Один продвинутый лингвист на вопрос, как преуспеть в изучении иностранных языков, ответил:
«Нужно учить наизусть стихи, и постоянно их повторять. Такой процесс включает правое полушарие,  а правое полушарие способно к полиглотству». 
То есть, мы выскажем догадку, что поэзия - это дискурс-сборка, тот самый неформат, о котором шумят креаклы.
Ещё одна догадка в  том, что таинственный китайско-японский  чань-дзэн, и индийские расики-вайшнавы, это также сфера поэзии-искусства.
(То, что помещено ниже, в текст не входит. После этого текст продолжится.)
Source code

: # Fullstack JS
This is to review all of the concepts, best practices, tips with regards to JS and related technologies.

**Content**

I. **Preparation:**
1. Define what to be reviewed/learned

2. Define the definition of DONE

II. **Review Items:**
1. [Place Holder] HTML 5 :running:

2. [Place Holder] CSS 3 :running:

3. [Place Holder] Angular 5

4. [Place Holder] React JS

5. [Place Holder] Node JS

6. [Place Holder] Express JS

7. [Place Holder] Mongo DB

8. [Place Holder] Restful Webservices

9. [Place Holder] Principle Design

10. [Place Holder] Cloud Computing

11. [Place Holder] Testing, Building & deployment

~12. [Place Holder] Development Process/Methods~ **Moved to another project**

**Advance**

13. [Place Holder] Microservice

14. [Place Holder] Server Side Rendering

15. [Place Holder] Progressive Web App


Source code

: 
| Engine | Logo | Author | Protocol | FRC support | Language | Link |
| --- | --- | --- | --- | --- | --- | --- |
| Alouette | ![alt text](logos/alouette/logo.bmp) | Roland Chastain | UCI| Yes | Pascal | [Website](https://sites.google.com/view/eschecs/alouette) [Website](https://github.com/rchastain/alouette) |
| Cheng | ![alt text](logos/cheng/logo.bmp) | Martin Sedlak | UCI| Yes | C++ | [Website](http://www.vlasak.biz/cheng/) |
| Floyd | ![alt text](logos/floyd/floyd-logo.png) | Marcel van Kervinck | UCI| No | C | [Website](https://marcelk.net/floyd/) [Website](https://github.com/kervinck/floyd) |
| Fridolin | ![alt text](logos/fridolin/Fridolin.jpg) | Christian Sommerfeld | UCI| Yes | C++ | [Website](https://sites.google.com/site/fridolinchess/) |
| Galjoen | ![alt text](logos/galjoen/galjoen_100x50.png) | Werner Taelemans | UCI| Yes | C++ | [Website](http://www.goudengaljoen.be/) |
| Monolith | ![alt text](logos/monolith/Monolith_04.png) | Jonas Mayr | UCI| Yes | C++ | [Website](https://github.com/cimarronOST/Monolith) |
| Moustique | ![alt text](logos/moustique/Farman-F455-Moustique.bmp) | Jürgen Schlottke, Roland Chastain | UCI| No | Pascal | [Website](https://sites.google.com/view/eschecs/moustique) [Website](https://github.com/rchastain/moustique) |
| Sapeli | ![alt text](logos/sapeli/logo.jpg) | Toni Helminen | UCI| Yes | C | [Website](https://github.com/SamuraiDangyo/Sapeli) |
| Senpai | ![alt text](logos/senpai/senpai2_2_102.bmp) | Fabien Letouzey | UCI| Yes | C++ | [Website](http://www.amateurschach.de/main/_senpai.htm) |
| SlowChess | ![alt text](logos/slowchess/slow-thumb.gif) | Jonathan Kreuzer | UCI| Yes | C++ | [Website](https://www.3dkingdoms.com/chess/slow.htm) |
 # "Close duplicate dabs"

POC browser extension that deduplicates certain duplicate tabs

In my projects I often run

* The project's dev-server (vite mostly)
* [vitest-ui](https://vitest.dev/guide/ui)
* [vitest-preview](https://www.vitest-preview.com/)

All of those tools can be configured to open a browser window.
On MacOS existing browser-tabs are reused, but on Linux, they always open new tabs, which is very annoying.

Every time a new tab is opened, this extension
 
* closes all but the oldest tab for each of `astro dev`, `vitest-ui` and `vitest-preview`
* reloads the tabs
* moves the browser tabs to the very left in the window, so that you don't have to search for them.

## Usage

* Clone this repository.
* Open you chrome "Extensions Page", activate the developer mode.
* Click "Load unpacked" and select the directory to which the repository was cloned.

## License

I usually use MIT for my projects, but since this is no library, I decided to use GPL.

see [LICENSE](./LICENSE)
Просто они возникли во времена торжества религии, когда светские искусство или поэзия проявляли свою видовую функцию слабо.
Европейские авторы, осознавшие гиперважность института личности, Ральф Эмерсон, Макс Штирнер, Альберт Швейцер, Эммануэль Мунье, Фритьоф Капра философствовали на счет природы личности, насчёт персонализма. Эмерсон изрекал: «Имитация есть суицид», Макс Штирнер, перефразируя гуманистический афоризм, резюмировал: «Я есть мерило всех вещей». Швейцер сетовал, что институты всё заполнили, а личность  подавлена. Мунье предлагал марксистские классовую борьбу, прибавочную стоимость и обобществление заменить на персонализм. Капра обнаружил, что научное мышление непременно «субъектно».  Но хотя на Западе изящная словесность получила широкое развитие, но они (наши персоналисты) тоже не обратили внимания на функцию искусства-худлита. В России же на неё обратил внимание психолог Выготский уже в первой своей книге. Хотя за пределы психологии Выготский не вышел и сверхидеи на этот счёт не выдвинул.